Чжу указывал также, что обучение невозможно оторвать от привязанности к людям и участии в политической деятельности с целью установить порядок в собственном государстве и принести мир соседним. Самовоспитание – «расширение знаний» и «исследование вещей» – неизбежно ведет к практическим действиям в общественной жизни. Братья Чэн объясняли, что обучение – кумулятивный процесс, и просветление является как «внезапное высвобождение» по мере накопления какой-то критической массы. В определенный момент, учил Чжу, человек переживает «прорыв к целостному пониманию» (хуорань гуаньтун
) – то, что мы могли бы назвать мудростью правого полушария – и в этот миг резко ощущает ту «целостность всего», которую описывали Чжан Цзай и братья Чэн. Нет больше дихотомии между собой и другими, между внешним и внутренним; ты понимаешь и собственное уникальное место во «всем веществе и великом механизме» Неба-и-Земли, и твои и только твои личные обязанности, связанные с этим местом. Благодаря ли-ци феньшу этот опыт неповторим, у каждого он свой: «На определенной стадии в достижении знания… понимание наконец поднимается на ту ступень, когда человек начинает чувствовать себя как дома с собой и с миром… когда ничто в мире не кажется ему чуждым»[1256]. Вместе с ним приходит трепет перед чудной мудростью творения, сокрытой в самых обыденных вещах – чувство, по объяснению братьев Чен, соединяющее в себе физическое и эмоциональное, нравственное и рассудочное. Но Чэн И пришел к своему «прорыву», изучая «внешний» мир, ища принцип Неба в каждой травинке. Чжу, в отличие от него, настаивал, что ученики должны пережить это преображающее прозрение, погрузившись в конфуцианские писания.Чжу понимал, что процесс обучения должен быть тщательно продуман и организован: ученикам необходимо начинать с текстов попроще, а к более сложным переходить, только когда они будут достаточно подготовлены. Уже некоторое время конфуцианцы полностью сосредоточились на «Великом учении», «Учении о смысле», «Изречениях» и «Мэн-цзы» – текстах, отвечавших их жажде преображения полнее и точнее, чем Пять Классических книг. В 1190 году Чжу издал эти четыре произведения в едином томе, озаглавив его «Четыре учителя» (Си-цзи
), вместе с комментарием, где связывал эти тексты вместе и объяснял ученикам, как их читать и как с ними обращаться.«Четырех учителей», объяснял Чжу, следует читать в определенном порядке[1257]
:Хочу, чтобы прежде всего люди читали «Великое учение», дабы иметь образец; затем следует читать «Изречения», чтобы заложить основы; следующим – «Мэн-цзы», чтобы видеть, как они развивались; и следующим – «Смысл», чтобы понять более тонкие оттенки мыслей древних[1258]

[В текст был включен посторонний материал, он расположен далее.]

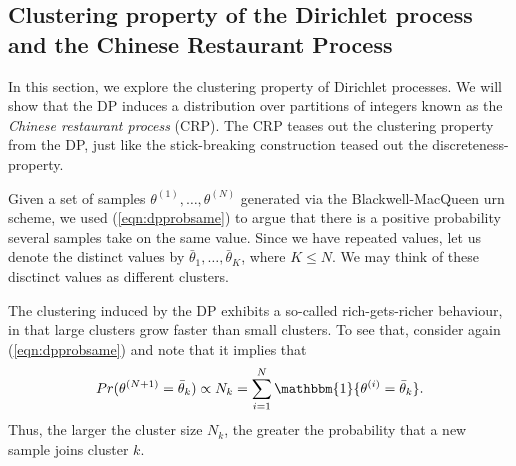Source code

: \documentclass[final,3p,times,twocolumn]{elsarticle}
\begin{document}
\subsection{Clustering property of the Dirichlet process and the Chinese Restaurant Process}
\label{sect:crp}
In this section, we explore the clustering property of Dirichlet processes.
We will show that the DP induces a distribution over partitions of integers known as the \emph{Chinese restaurant process} (CRP).
The CRP teases out the clustering property from the DP, just like the stick-breaking construction teased out the discreteness-property.

Given a set of samples $\theta^{(1)},\dots,\theta^{(N)}$ generated via the Blackwell-MacQueen urn scheme, we used (\ref{eqn:dpprobsame}) to argue that there is a positive probability several samples take on the same value.
Since we have repeated values, let us denote the distinct values by $\bar \theta_1, \dots, \bar \theta_K$, where $K \leq N$.
We may think of these disctinct values as different clusters.

The clustering induced by the DP exhibits a so-called rich-gets-richer behaviour, in that large clusters grow faster than small clusters.
To see that, consider again (\ref{eqn:dpprobsame}) and note that it implies that
\begin{equation*}
Pr(\theta^{(N+1)} = \bar \theta_k) \propto N_k = \sum_{i=1}^N \mathbbm{1}\{\theta^{(i)} = \bar \theta_k\}.
\end{equation*}
Thus, the larger the cluster size $N_k$, the greater the probability that a new sample joins cluster $k$.
\end{document}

.Первые две книги подчеркивали важность самовоспитания и воздействие нравственного руководства на общество в целом. «Мэн-цзы» объяснял понятия жэнь
и нравственности глубже и полнее, а «Учение о смысле», последняя книга в программе, позволяла ученикам поразмышлять над внутренней жизнью мудреца, достигаемой лишь безмерными трудами и усилиями.Помимо «Четырех учителей», начинающие изучали несколько базовых текстов. Один из них был «Размышления о том, что под рукой» – составленная самим Чжу Си антология цитат, способных помочь студентам, еще не готовым к метафизике, лучше понять процесс самовоспитания. Однако «Размышления» были поистине революционны в одном отношении: в них ни разу не упоминались ни Яо, ни Шунь, ни Ю, ни даже Князь Чжоу. Эта книга сосредоточилась на «современниках» – Чжоу Дуньи, Чжан Цзае и братьях Чэнах – чем доказывала, что мудрость достижима здесь и сейчас. Кроме того, «Начальное обучение» (Сяо-и-сюэ
) вводило студентов в мир общественных и нравственных понятий, необходимых для серьезного изучения философии, а «Очерк и краткий пересказ “Общего зеркала”» (Тунчжян Ган му) представлял собой сокращение объемной истории Сыма Цяня, из которой для лучшего ее восприятия были выпущены самые сложные и темные эпизоды. Все ученики Чжу происходили из правящего класса и готовились к государственной службе. Это требовало продуманной программы занятий, сохраняющей равновесие между чисто интеллектуальным и нравственным элементом, способной пробудить в ученике пожизненный интерес к приобретению знаний, который, как верил Чжу, совершенно необходим для службы ближним и благу государства[1259]. Овладев этими предварительными текстами, далее студенты переходили к Пяти Классикам.